About this task: Return all the lines below in which the string "sellerId" appears.
----------
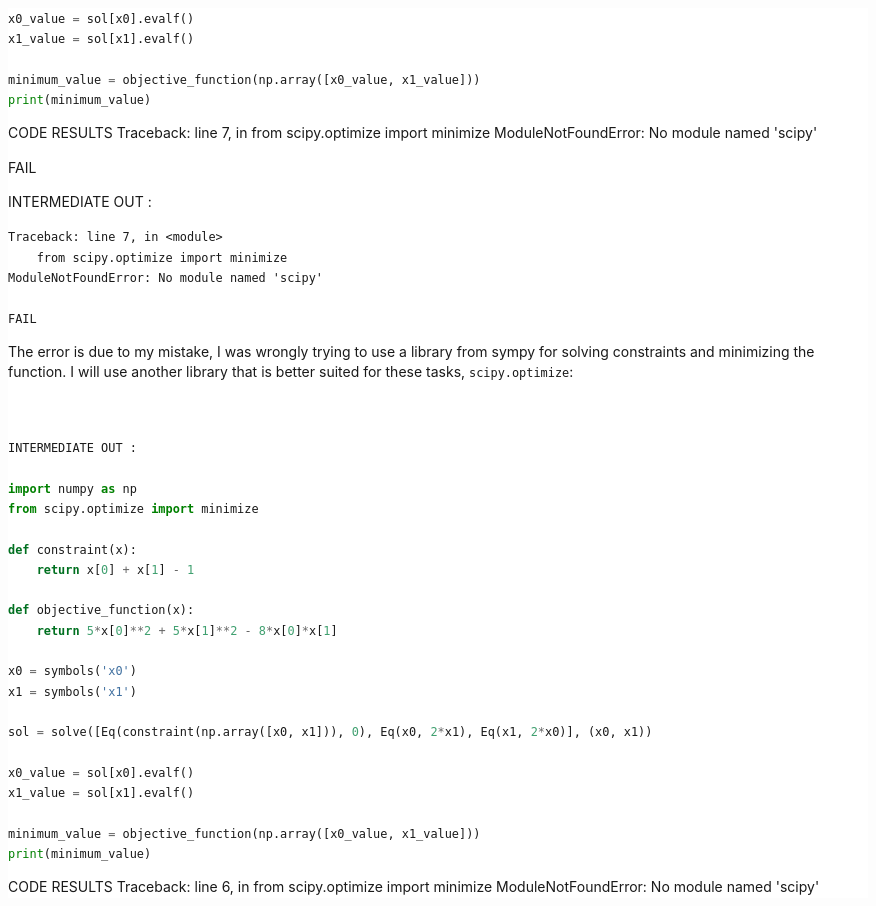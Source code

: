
 ```python
x0_value = sol[x0].evalf()
x1_value = sol[x1].evalf()

minimum_value = objective_function(np.array([x0_value, x1_value]))
print(minimum_value)
```

CODE RESULTS Traceback: line 7, in <module>
    from scipy.optimize import minimize
ModuleNotFoundError: No module named 'scipy'

FAIL


INTERMEDIATE OUT :
```output
Traceback: line 7, in <module>
    from scipy.optimize import minimize
ModuleNotFoundError: No module named 'scipy'

FAIL

```
The error is due to my mistake, I was wrongly trying to use a library from sympy for solving constraints and minimizing the function. I will use another library that is better suited for these tasks, `scipy.optimize`:

```python


INTERMEDIATE OUT :

import numpy as np
from scipy.optimize import minimize

def constraint(x):
    return x[0] + x[1] - 1

def objective_function(x):
    return 5*x[0]**2 + 5*x[1]**2 - 8*x[0]*x[1]

x0 = symbols('x0')
x1 = symbols('x1')

sol = solve([Eq(constraint(np.array([x0, x1])), 0), Eq(x0, 2*x1), Eq(x1, 2*x0)], (x0, x1))

x0_value = sol[x0].evalf()
x1_value = sol[x1].evalf()

minimum_value = objective_function(np.array([x0_value, x1_value]))
print(minimum_value)
```

CODE RESULTS Traceback: line 6, in <module>
    from scipy.optimize import minimize
ModuleNotFoundError: No module named 'scipy'
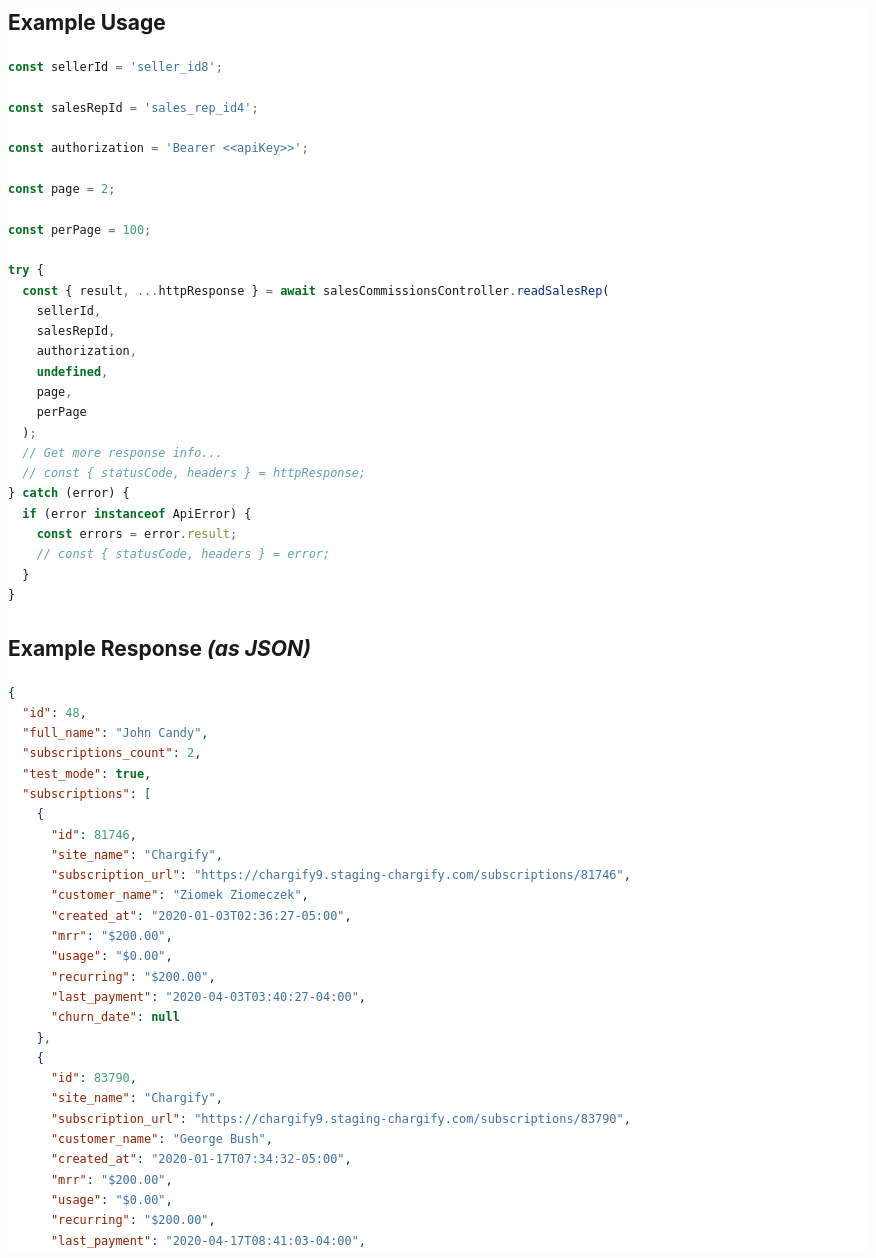 ## Example Usage

```ts
const sellerId = 'seller_id8';

const salesRepId = 'sales_rep_id4';

const authorization = 'Bearer <<apiKey>>';

const page = 2;

const perPage = 100;

try {
  const { result, ...httpResponse } = await salesCommissionsController.readSalesRep(
    sellerId,
    salesRepId,
    authorization,
    undefined,
    page,
    perPage
  );
  // Get more response info...
  // const { statusCode, headers } = httpResponse;
} catch (error) {
  if (error instanceof ApiError) {
    const errors = error.result;
    // const { statusCode, headers } = error;
  }
}
```

## Example Response *(as JSON)*

```json
{
  "id": 48,
  "full_name": "John Candy",
  "subscriptions_count": 2,
  "test_mode": true,
  "subscriptions": [
    {
      "id": 81746,
      "site_name": "Chargify",
      "subscription_url": "https://chargify9.staging-chargify.com/subscriptions/81746",
      "customer_name": "Ziomek Ziomeczek",
      "created_at": "2020-01-03T02:36:27-05:00",
      "mrr": "$200.00",
      "usage": "$0.00",
      "recurring": "$200.00",
      "last_payment": "2020-04-03T03:40:27-04:00",
      "churn_date": null
    },
    {
      "id": 83790,
      "site_name": "Chargify",
      "subscription_url": "https://chargify9.staging-chargify.com/subscriptions/83790",
      "customer_name": "George Bush",
      "created_at": "2020-01-17T07:34:32-05:00",
      "mrr": "$200.00",
      "usage": "$0.00",
      "recurring": "$200.00",
      "last_payment": "2020-04-17T08:41:03-04:00",
```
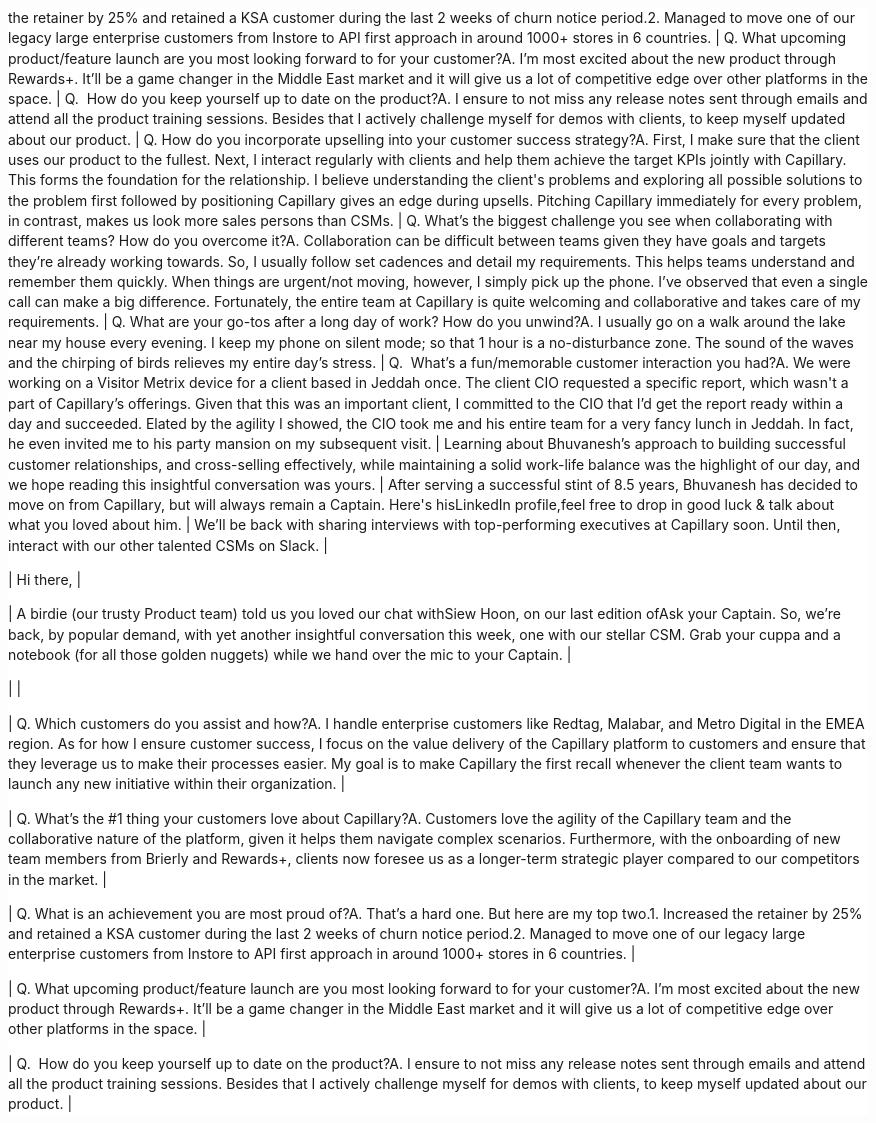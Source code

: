 the retainer by 25% and retained a KSA customer during the last 2 weeks of churn notice period.2. Managed to move one of our legacy large enterprise customers from Instore to API first approach in around 1000+ stores in 6 countries. | Q. What upcoming product/feature launch are you most looking forward to for your customer?A. I’m most excited about the new product through Rewards+. It’ll be a game changer in the Middle East market and it will give us a lot of competitive edge over other platforms in the space. | Q.  How do you keep yourself up to date on the product?A. I ensure to not miss any release notes sent through emails and attend all the product training sessions. Besides that I actively challenge myself for demos with clients, to keep myself updated about our product. | Q. How do you incorporate upselling into your customer success strategy?A. First, I make sure that the client uses our product to the fullest. Next, I interact regularly with clients and help them achieve the target KPIs jointly with Capillary. This forms the foundation for the relationship. I believe understanding the client's problems and exploring all possible solutions to the problem first followed by positioning Capillary gives an edge during upsells. Pitching Capillary immediately for every problem, in contrast, makes us look more sales persons than CSMs. | Q. What’s the biggest challenge you see when collaborating with different teams? How do you overcome it?A. Collaboration can be difficult between teams given they have goals and targets they’re already working towards. So, I usually follow set cadences and detail my requirements. This helps teams understand and remember them quickly. When things are urgent/not moving, however, I simply pick up the phone. I’ve observed that even a single call can make a big difference. Fortunately, the entire team at Capillary is quite welcoming and collaborative and takes care of my requirements. | Q. What are your go-tos after a long day of work? How do you unwind?A. I usually go on a walk around the lake near my house every evening. I keep my phone on silent mode; so that 1 hour is a no-disturbance zone. The sound of the waves and the chirping of birds relieves my entire day’s stress. | Q.  What’s a fun/memorable customer interaction you had?A. We were working on a Visitor Metrix device for a client based in Jeddah once. The client CIO requested a specific report, which wasn't a part of Capillary’s offerings. Given that this was an important client, I committed to the CIO that I’d get the report ready within a day and succeeded. Elated by the agility I showed, the CIO took me and his entire team for a very fancy lunch in Jeddah. In fact, he even invited me to his party mansion on my subsequent visit. | Learning about Bhuvanesh’s approach to building successful customer relationships, and cross-selling effectively, while maintaining a solid work-life balance was the highlight of our day, and we hope reading this insightful conversation was yours. | After serving a successful stint of 8.5 years, Bhuvanesh has decided to move on from Capillary, but will always remain a Captain. Here's hisLinkedIn profile,feel free to drop in good luck & talk about what you loved about him. | We’ll be back with sharing interviews with top-performing executives at Capillary soon. Until then, interact with our other talented CSMs on Slack. |

| Hi there, |

| A birdie (our trusty Product team) told us you loved our chat withSiew Hoon, on our last edition ofAsk your Captain. So, we’re back, by popular demand, with yet another insightful conversation this week, one with our stellar CSM. Grab your cuppa and a notebook (for all those golden nuggets) while we hand over the mic to your Captain. |

|  |

| Q. Which customers do you assist and how?A. I handle enterprise customers like Redtag, Malabar, and Metro Digital in the EMEA region. As for how I ensure customer success, I focus on the value delivery of the Capillary platform to customers and ensure that they leverage us to make their processes easier. My goal is to make Capillary the first recall whenever the client team wants to launch any new initiative within their organization. |

| Q. What’s the #1 thing your customers love about Capillary?A. Customers love the agility of the Capillary team and the collaborative nature of the platform, given it helps them navigate complex scenarios. Furthermore, with the onboarding of new team members from Brierly and Rewards+, clients now foresee us as a longer-term strategic player compared to our competitors in the market. |

| Q. What is an achievement you are most proud of?A. That’s a hard one. But here are my top two.1. Increased the retainer by 25% and retained a KSA customer during the last 2 weeks of churn notice period.2. Managed to move one of our legacy large enterprise customers from Instore to API first approach in around 1000+ stores in 6 countries. |

| Q. What upcoming product/feature launch are you most looking forward to for your customer?A. I’m most excited about the new product through Rewards+. It’ll be a game changer in the Middle East market and it will give us a lot of competitive edge over other platforms in the space. |

| Q.  How do you keep yourself up to date on the product?A. I ensure to not miss any release notes sent through emails and attend all the product training sessions. Besides that I actively challenge myself for demos with clients, to keep myself updated about our product. |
----------
Task result:
const sellerId = 'seller_id8';
    sellerId,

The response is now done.